## What to do
Images should be omitted while the rest of the data is duplicated exactly.
Supplied data below:
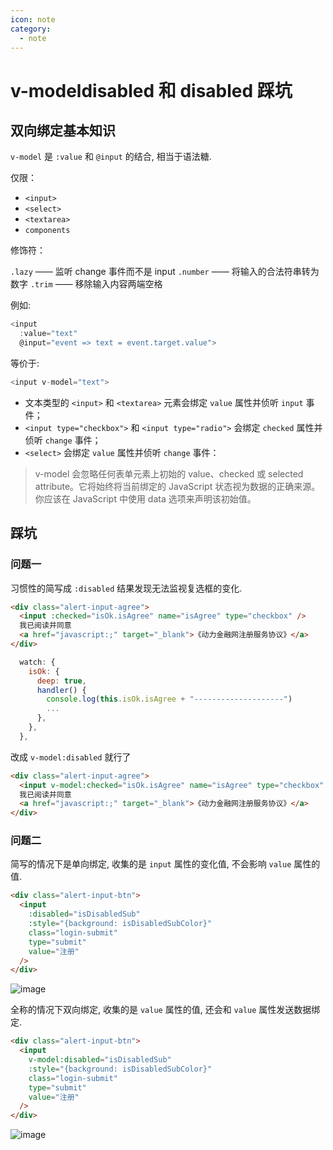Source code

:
 ```yaml
---
icon: note
category:
  - note
---
```


# v-modeldisabled 和 disabled 踩坑

## 双向绑定基本知识

`v-model` 是 `:value` 和 `@input` 的结合, 相当于语法糖.

仅限：

- `<input>`
- `<select>`
- `<textarea>`
- `components`

修饰符：

`.lazy` —— 监听 change 事件而不是 input
`.number` —— 将输入的合法符串转为数字
`.trim` —— 移除输入内容两端空格

例如:

```js
<input
  :value="text"
  @input="event => text = event.target.value">
```

等价于:

```js
<input v-model="text">
```

- 文本类型的 `<input>` 和 `<textarea>` 元素会绑定 `value` 属性并侦听 `input` 事件；
- `<input type="checkbox">` 和 `<input type="radio">` 会绑定 `checked` 属性并侦听 `change` 事件；
- `<select>` 会绑定 `value` 属性并侦听 `change` 事件：

> v-model 会忽略任何表单元素上初始的 value、checked 或 selected attribute。它将始终将当前绑定的 JavaScript 状态视为数据的正确来源。你应该在 JavaScript 中使用 data 选项来声明该初始值。

## 踩坑

### 问题一

习惯性的简写成 `:disabled` 结果发现无法监视复选框的变化.

```html
<div class="alert-input-agree">
  <input :checked="isOk.isAgree" name="isAgree" type="checkbox" />
  我已阅读并同意
  <a href="javascript:;" target="_blank">《动力金融网注册服务协议》</a>
</div>
```

```js
  watch: {
    isOk: {
      deep: true,
      handler() {
        console.log(this.isOk.isAgree + "--------------------")
        ...
      },
    },
  },
```

改成 `v-model:disabled` 就行了

```html
<div class="alert-input-agree">
  <input v-model:checked="isOk.isAgree" name="isAgree" type="checkbox" />
  我已阅读并同意
  <a href="javascript:;" target="_blank">《动力金融网注册服务协议》</a>
</div>
```

### 问题二

简写的情况下是单向绑定, 收集的是 `input` 属性的变化值, 不会影响 `value` 属性的值.

```html
<div class="alert-input-btn">
  <input
    :disabled="isDisabledSub"
    :style="{background: isDisabledSubColor}"
    class="login-submit"
    type="submit"
    value="注册"
  />
</div>
```

![image](https://img2022.cnblogs.com/blog/2451333/202210/2451333-20221020200557974-1187078830.png)

全称的情况下双向绑定, 收集的是 `value` 属性的值, 还会和 `value` 属性发送数据绑定.

```html
<div class="alert-input-btn">
  <input
    v-model:disabled="isDisabledSub"
    :style="{background: isDisabledSubColor}"
    class="login-submit"
    type="submit"
    value="注册"
  />
</div>
```

![image](https://img2022.cnblogs.com/blog/2451333/202210/2451333-20221020200647700-821433387.png)
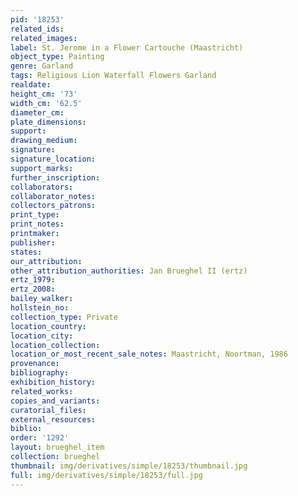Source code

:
 ```yaml
---
pid: '18253'
related_ids: 
related_images: 
label: St. Jerome in a Flower Cartouche (Maastricht)
object_type: Painting
genre: Garland
tags: Religious Lion Waterfall Flowers Garland
realdate: 
height_cm: '73'
width_cm: '62.5'
diameter_cm: 
plate_dimensions: 
support: 
drawing_medium: 
signature: 
signature_location: 
support_marks: 
further_inscription: 
collaborators: 
collaborator_notes: 
collectors_patrons: 
print_type: 
print_notes: 
printmaker: 
publisher: 
states: 
our_attribution: 
other_attribution_authorities: Jan Brueghel II (ertz)
ertz_1979: 
ertz_2008: 
bailey_walker: 
hollstein_no: 
collection_type: Private
location_country: 
location_city: 
location_collection: 
location_or_most_recent_sale_notes: Maastricht, Noortman, 1986
provenance: 
bibliography: 
exhibition_history: 
related_works: 
copies_and_variants: 
curatorial_files: 
external_resources: 
biblio: 
order: '1292'
layout: brueghel_item
collection: brueghel
thumbnail: img/derivatives/simple/18253/thumbnail.jpg
full: img/derivatives/simple/18253/full.jpg
---
```

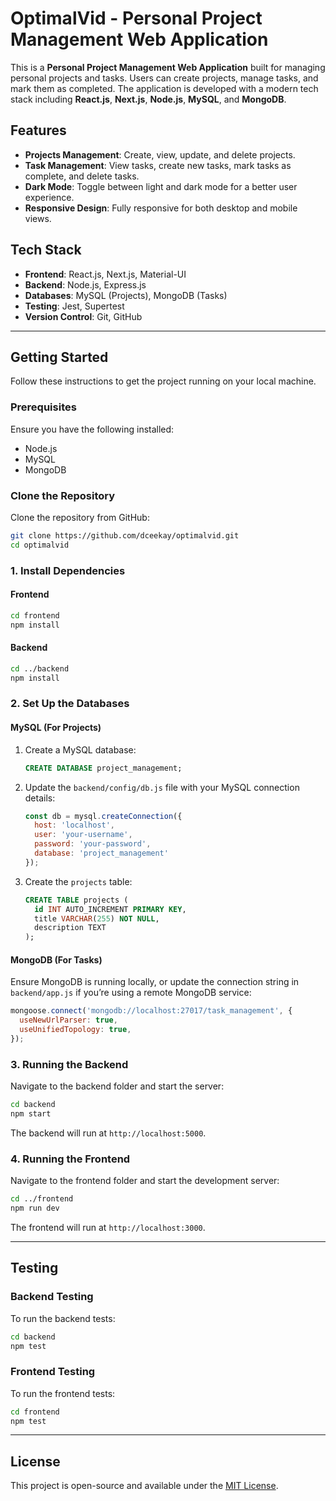 
# OptimalVid - Personal Project Management Web Application

This is a **Personal Project Management Web Application** built for managing personal projects and tasks. Users can create projects, manage tasks, and mark them as completed. The application is developed with a modern tech stack including **React.js**, **Next.js**, **Node.js**, **MySQL**, and **MongoDB**.

## Features

- **Projects Management**: Create, view, update, and delete projects.
- **Task Management**: View tasks, create new tasks, mark tasks as complete, and delete tasks.
- **Dark Mode**: Toggle between light and dark mode for a better user experience.
- **Responsive Design**: Fully responsive for both desktop and mobile views.

## Tech Stack

- **Frontend**: React.js, Next.js, Material-UI
- **Backend**: Node.js, Express.js
- **Databases**: MySQL (Projects), MongoDB (Tasks)
- **Testing**: Jest, Supertest
- **Version Control**: Git, GitHub

---

## Getting Started

Follow these instructions to get the project running on your local machine.

### Prerequisites

Ensure you have the following installed:

- Node.js
- MySQL
- MongoDB

### Clone the Repository

Clone the repository from GitHub:
```bash
git clone https://github.com/dceekay/optimalvid.git
cd optimalvid
```

### 1. Install Dependencies

#### Frontend
```bash
cd frontend
npm install
```

#### Backend
```bash
cd ../backend
npm install
```

### 2. Set Up the Databases

#### MySQL (For Projects)
1. Create a MySQL database:
    ```sql
    CREATE DATABASE project_management;
    ```

2. Update the `backend/config/db.js` file with your MySQL connection details:
    ```js
    const db = mysql.createConnection({
      host: 'localhost',
      user: 'your-username',
      password: 'your-password',
      database: 'project_management'
    });
    ```

3. Create the `projects` table:
    ```sql
    CREATE TABLE projects (
      id INT AUTO_INCREMENT PRIMARY KEY,
      title VARCHAR(255) NOT NULL,
      description TEXT
    );
    ```

#### MongoDB (For Tasks)
Ensure MongoDB is running locally, or update the connection string in `backend/app.js` if you’re using a remote MongoDB service:
```js
mongoose.connect('mongodb://localhost:27017/task_management', {
  useNewUrlParser: true,
  useUnifiedTopology: true,
});
```

### 3. Running the Backend

Navigate to the backend folder and start the server:
```bash
cd backend
npm start
```
The backend will run at `http://localhost:5000`.

### 4. Running the Frontend

Navigate to the frontend folder and start the development server:
```bash
cd ../frontend
npm run dev
```
The frontend will run at `http://localhost:3000`.

---

## Testing

### Backend Testing
To run the backend tests:
```bash
cd backend
npm test
```

### Frontend Testing
To run the frontend tests:
```bash
cd frontend
npm test
```

---

## License

This project is open-source and available under the [MIT License](LICENSE).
End of Supplied data.
## Task output
Source code

:
 ```yaml
---
icon: note
category:
  - note
---
```


# v-modeldisabled 和 disabled 踩坑

## 双向绑定基本知识

`v-model` 是 `:value` 和 `@input` 的结合, 相当于语法糖.

仅限：

- `<input>`
- `<select>`
- `<textarea>`
- `components`

修饰符：

`.lazy` —— 监听 change 事件而不是 input
`.number` —— 将输入的合法符串转为数字
`.trim` —— 移除输入内容两端空格

例如:

```js
<input
  :value="text"
  @input="event => text = event.target.value">
```

等价于:

```js
<input v-model="text">
```

- 文本类型的 `<input>` 和 `<textarea>` 元素会绑定 `value` 属性并侦听 `input` 事件；
- `<input type="checkbox">` 和 `<input type="radio">` 会绑定 `checked` 属性并侦听 `change` 事件；
- `<select>` 会绑定 `value` 属性并侦听 `change` 事件：

> v-model 会忽略任何表单元素上初始的 value、checked 或 selected attribute。它将始终将当前绑定的 JavaScript 状态视为数据的正确来源。你应该在 JavaScript 中使用 data 选项来声明该初始值。

## 踩坑

### 问题一

习惯性的简写成 `:disabled` 结果发现无法监视复选框的变化.

```html
<div class="alert-input-agree">
  <input :checked="isOk.isAgree" name="isAgree" type="checkbox" />
  我已阅读并同意
  <a href="javascript:;" target="_blank">《动力金融网注册服务协议》</a>
</div>
```

```js
  watch: {
    isOk: {
      deep: true,
      handler() {
        console.log(this.isOk.isAgree + "--------------------")
        ...
      },
    },
  },
```

改成 `v-model:disabled` 就行了

```html
<div class="alert-input-agree">
  <input v-model:checked="isOk.isAgree" name="isAgree" type="checkbox" />
  我已阅读并同意
  <a href="javascript:;" target="_blank">《动力金融网注册服务协议》</a>
</div>
```

### 问题二

简写的情况下是单向绑定, 收集的是 `input` 属性的变化值, 不会影响 `value` 属性的值.

```html
<div class="alert-input-btn">
  <input
    :disabled="isDisabledSub"
    :style="{background: isDisabledSubColor}"
    class="login-submit"
    type="submit"
    value="注册"
  />
</div>
```

![image](https://img2022.cnblogs.com/blog/2451333/202210/2451333-20221020200557974-1187078830.png)

全称的情况下双向绑定, 收集的是 `value` 属性的值, 还会和 `value` 属性发送数据绑定.

```html
<div class="alert-input-btn">
  <input
    v-model:disabled="isDisabledSub"
    :style="{background: isDisabledSubColor}"
    class="login-submit"
    type="submit"
    value="注册"
  />
</div>
```

![image](https://img2022.cnblogs.com/blog/2451333/202210/2451333-20221020200647700-821433387.png)
Source code

:
 ```yaml
---
pid: '18253'
related_ids: 
related_images: 
label: St. Jerome in a Flower Cartouche (Maastricht)
object_type: Painting
genre: Garland
tags: Religious Lion Waterfall Flowers Garland
realdate: 
height_cm: '73'
width_cm: '62.5'
diameter_cm: 
plate_dimensions: 
support: 
drawing_medium: 
signature: 
signature_location: 
support_marks: 
further_inscription: 
collaborators: 
collaborator_notes: 
collectors_patrons: 
print_type: 
print_notes: 
printmaker: 
publisher: 
states: 
our_attribution: 
other_attribution_authorities: Jan Brueghel II (ertz)
ertz_1979: 
ertz_2008: 
bailey_walker: 
hollstein_no: 
collection_type: Private
location_country: 
location_city: 
location_collection: 
location_or_most_recent_sale_notes: Maastricht, Noortman, 1986
provenance: 
bibliography: 
exhibition_history: 
related_works: 
copies_and_variants: 
curatorial_files: 
external_resources: 
biblio: 
order: '1292'
layout: brueghel_item
collection: brueghel
thumbnail: img/derivatives/simple/18253/thumbnail.jpg
full: img/derivatives/simple/18253/full.jpg
---
```

# OptimalVid - Personal Project Management Web Application

This is a **Personal Project Management Web Application** built for managing personal projects and tasks. Users can create projects, manage tasks, and mark them as completed. The application is developed with a modern tech stack including **React.js**, **Next.js**, **Node.js**, **MySQL**, and **MongoDB**.

## Features

- **Projects Management**: Create, view, update, and delete projects.
- **Task Management**: View tasks, create new tasks, mark tasks as complete, and delete tasks.
- **Dark Mode**: Toggle between light and dark mode for a better user experience.
- **Responsive Design**: Fully responsive for both desktop and mobile views.

## Tech Stack

- **Frontend**: React.js, Next.js, Material-UI
- **Backend**: Node.js, Express.js
- **Databases**: MySQL (Projects), MongoDB (Tasks)
- **Testing**: Jest, Supertest
- **Version Control**: Git, GitHub

---

## Getting Started

Follow these instructions to get the project running on your local machine.

### Prerequisites

Ensure you have the following installed:

- Node.js
- MySQL
- MongoDB

### Clone the Repository

Clone the repository from GitHub:
```bash
git clone https://github.com/dceekay/optimalvid.git
cd optimalvid
```

### 1. Install Dependencies

#### Frontend
```bash
cd frontend
npm install
```

#### Backend
```bash
cd ../backend
npm install
```

### 2. Set Up the Databases

#### MySQL (For Projects)
1. Create a MySQL database:
    ```sql
    CREATE DATABASE project_management;
    ```

2. Update the `backend/config/db.js` file with your MySQL connection details:
    ```js
    const db = mysql.createConnection({
      host: 'localhost',
      user: 'your-username',
      password: 'your-password',
      database: 'project_management'
    });
    ```

3. Create the `projects` table:
    ```sql
    CREATE TABLE projects (
      id INT AUTO_INCREMENT PRIMARY KEY,
      title VARCHAR(255) NOT NULL,
      description TEXT
    );
    ```

#### MongoDB (For Tasks)
Ensure MongoDB is running locally, or update the connection string in `backend/app.js` if you’re using a remote MongoDB service:
```js
mongoose.connect('mongodb://localhost:27017/task_management', {
  useNewUrlParser: true,
  useUnifiedTopology: true,
});
```

### 3. Running the Backend

Navigate to the backend folder and start the server:
```bash
cd backend
npm start
```
The backend will run at `http://localhost:5000`.

### 4. Running the Frontend

Navigate to the frontend folder and start the development server:
```bash
cd ../frontend
npm run dev
```
The frontend will run at `http://localhost:3000`.

---

## Testing

### Backend Testing
To run the backend tests:
```bash
cd backend
npm test
```

### Frontend Testing
To run the frontend tests:
```bash
cd frontend
npm test
```

---

## License

This project is open-source and available under the [MIT License](LICENSE).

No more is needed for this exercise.